*Work request*: Every line in the entries where "functions" is found should be copied.

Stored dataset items
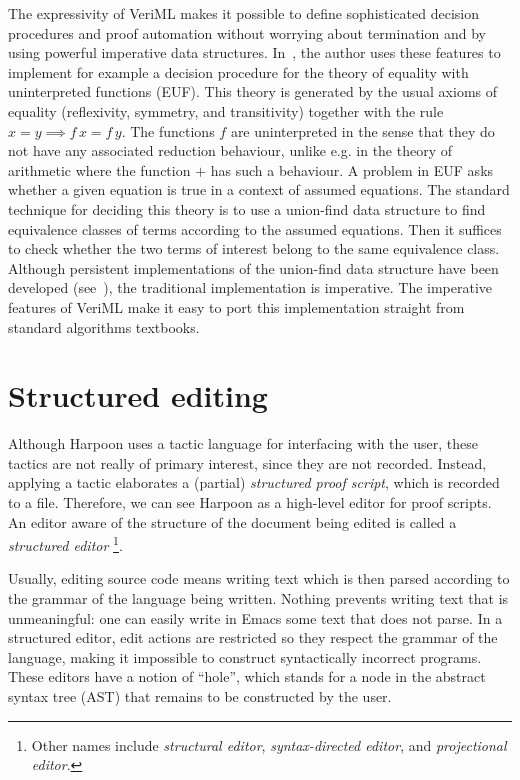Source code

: The expressivity of VeriML makes it possible to define sophisticated decision
procedures and proof automation without worrying about termination and by using
powerful imperative data structures.
In~\cite{Stampoulis:ICFP10}, the author uses these features to implement for
example a decision procedure for the theory of equality with uninterpreted
functions (EUF).
This theory is generated by the usual axioms of equality
(reflexivity, symmetry, and transitivity) together with the rule
$x = y \implies f\, x = f\, y$.
The functions $f$ are uninterpreted in the sense that they do not have any
associated reduction behaviour, unlike e.g. in the theory of arithmetic where
the function $+$ has such a behaviour.
A problem in EUF asks whether a given equation is true in a context of assumed
equations.
The standard technique for deciding this theory is to use a union-find data
structure to find equivalence classes of terms according to the assumed
equations.
Then it suffices to check whether the two terms of interest belong to the same
equivalence class.
Although persistent implementations of the union-find data structure have been
developed (see~\cite{union-find}), the traditional implementation is
imperative.
The imperative features of VeriML make it easy to port this implementation
straight from standard algorithms textbooks.

\section{Structured editing}
\label{sec:structured-editing}

Although Harpoon uses a tactic language for interfacing with the user, these
tactics are not really of primary interest, since they are not
recorded.
Instead, applying a tactic elaborates a (partial)
\emph{structured proof script}, which is recorded to a file.
Therefore, we can see Harpoon as a high-level editor for proof scripts.
An editor aware of the structure of the document being edited is called a
\emph{structured editor}%
\footnote{%
  Other names include \emph{structural editor}, \emph{syntax-directed editor},
  and \emph{projectional editor}.%
}.

Usually, editing source code means writing text which is then parsed according
to the grammar of the language being written.
Nothing prevents writing text that is unmeaningful: one can easily write in
Emacs some text that does not parse.
In a structured editor, edit actions are restricted so they respect the grammar
of the language, making it impossible to construct syntactically incorrect
programs.
These editors have a notion of ``hole'', which stands for a node in the abstract
syntax tree (AST) that remains to be constructed by the user.

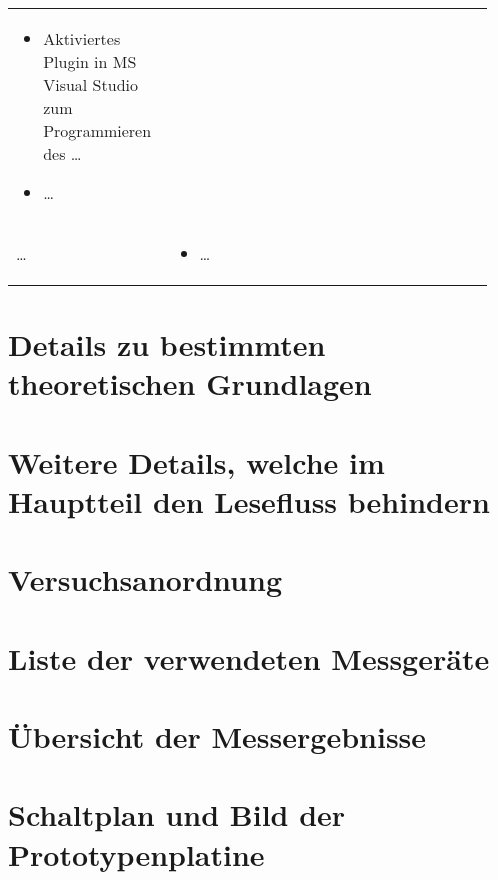 \begin{table}[hbt]
\begin{tabular}{>{\raggedright\arraybackslash}p{0.3\linewidth} >{\raggedright\arraybackslash}p{0.65\linewidth}}
\begin{itemize}[noitemsep,topsep=0pt,partopsep=0pt,parsep=0pt]
							\item Aktiviertes Plugin in MS Visual Studio zum Programmieren des \ldots
							\item \ldots
							\end{itemize} \\ 
		\ldots	&	\vspace{-\topsep}
					\begin{itemize}[noitemsep,topsep=0pt,partopsep=0pt,parsep=0pt] 
					\item \ldots
					\end{itemize} \\ 
		\hline 
	\end{tabular} 
\end{table}

\setcounter{chapter}{2}

\section{Details zu bestimmten theoretischen Grundlagen}

\section{Weitere Details, welche im Hauptteil den Lesefluss behindern}

\setcounter{chapter}{3}
\setcounter{section}{0}
\setcounter{table}{0}
\setcounter{figure}{0}

\section{Versuchsanordnung}

\section{Liste der verwendeten Messgeräte}

\section{Übersicht der Messergebnisse}

\section{Schaltplan und Bild der Prototypenplatine}

\setcounter{chapter}{4}
\setcounter{section}{0}
\setcounter{table}{0}
\setcounter{figure}{0}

*Response to this exercise*:
functions (EUF).
The functions $f$ are uninterpreted in the sense that they do not have any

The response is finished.